▶ **DESCRIPTION OF THE TASK**:
Where a line contains the word "response", copy that line from the records below.

━━ SUPPLIED MATERIAL

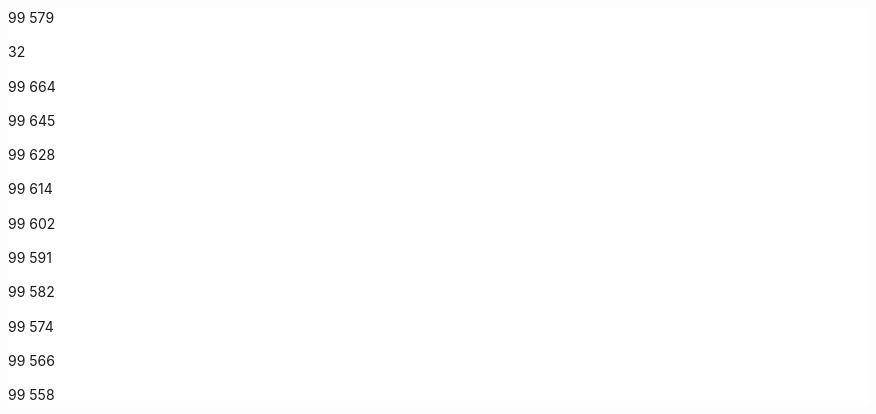 </td>
      <td width="51">

99 579

</td>
    </tr>
    <tr>
      <td width="51">

32

</td>
      <td width="51">

99 664

</td>
      <td width="51">

99 645

</td>
      <td width="51">

99 628

</td>
      <td width="51">

99 614

</td>
      <td width="51">

99 602

</td>
      <td width="51">

99 591

</td>
      <td width="51">

99 582

</td>
      <td width="51">

99 574

</td>
      <td width="51">

99 566

</td>
      <td width="51">

99 558
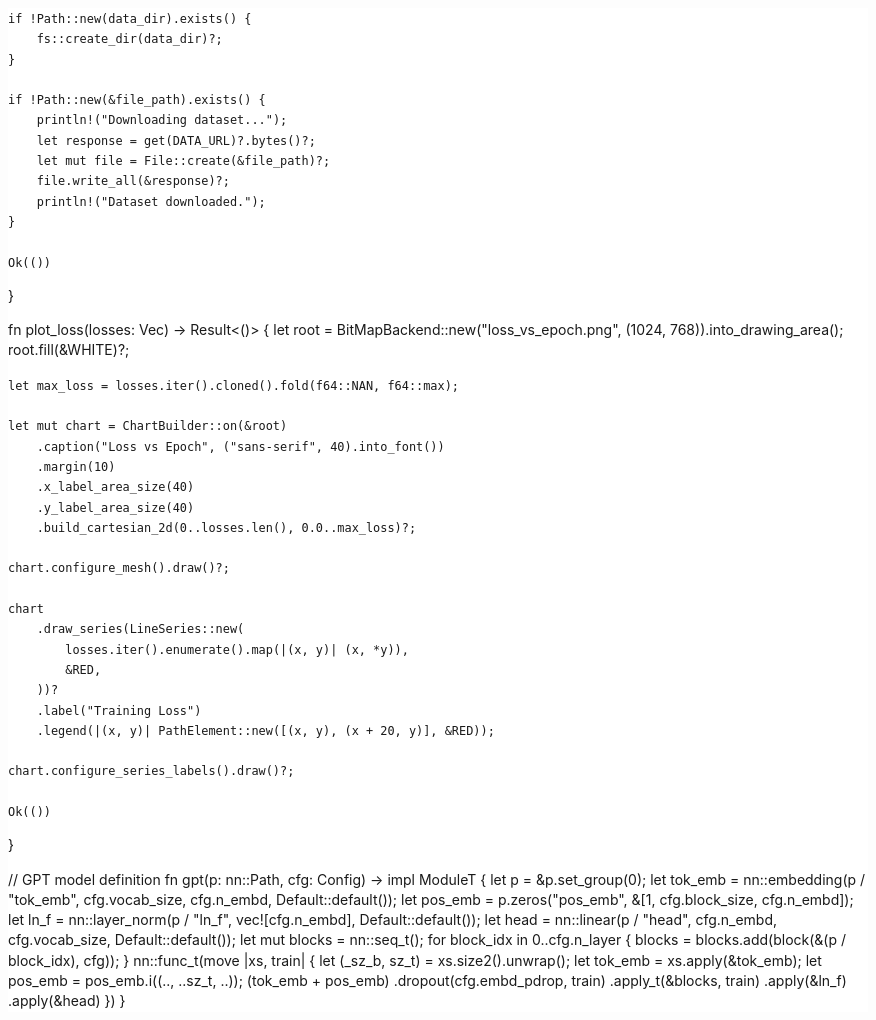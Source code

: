     if !Path::new(data_dir).exists() {
        fs::create_dir(data_dir)?;
    }

    if !Path::new(&file_path).exists() {
        println!("Downloading dataset...");
        let response = get(DATA_URL)?.bytes()?;
        let mut file = File::create(&file_path)?;
        file.write_all(&response)?;
        println!("Dataset downloaded.");
    }

    Ok(())
}

fn plot_loss(losses: Vec<f64>) -> Result<()> {
    let root = BitMapBackend::new("loss_vs_epoch.png", (1024, 768)).into_drawing_area();
    root.fill(&WHITE)?;

    let max_loss = losses.iter().cloned().fold(f64::NAN, f64::max);

    let mut chart = ChartBuilder::on(&root)
        .caption("Loss vs Epoch", ("sans-serif", 40).into_font())
        .margin(10)
        .x_label_area_size(40)
        .y_label_area_size(40)
        .build_cartesian_2d(0..losses.len(), 0.0..max_loss)?;

    chart.configure_mesh().draw()?;

    chart
        .draw_series(LineSeries::new(
            losses.iter().enumerate().map(|(x, y)| (x, *y)),
            &RED,
        ))?
        .label("Training Loss")
        .legend(|(x, y)| PathElement::new([(x, y), (x + 20, y)], &RED));

    chart.configure_series_labels().draw()?;

    Ok(())
}

// GPT model definition
fn gpt(p: nn::Path, cfg: Config) -> impl ModuleT {
    let p = &p.set_group(0);
    let tok_emb = nn::embedding(p / "tok_emb", cfg.vocab_size, cfg.n_embd, Default::default());
    let pos_emb = p.zeros("pos_emb", &[1, cfg.block_size, cfg.n_embd]);
    let ln_f = nn::layer_norm(p / "ln_f", vec![cfg.n_embd], Default::default());
    let head = nn::linear(p / "head", cfg.n_embd, cfg.vocab_size, Default::default());
    let mut blocks = nn::seq_t();
    for block_idx in 0..cfg.n_layer {
        blocks = blocks.add(block(&(p / block_idx), cfg));
    }
    nn::func_t(move |xs, train| {
        let (_sz_b, sz_t) = xs.size2().unwrap();
        let tok_emb = xs.apply(&tok_emb);
        let pos_emb = pos_emb.i((.., ..sz_t, ..));
        (tok_emb + pos_emb)
            .dropout(cfg.embd_pdrop, train)
            .apply_t(&blocks, train)
            .apply(&ln_f)
            .apply(&head)
    })
}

━━━━

▶ **EXERCISE OUTPUT**:
        let response = get(DATA_URL)?.bytes()?;
        file.write_all(&response)?;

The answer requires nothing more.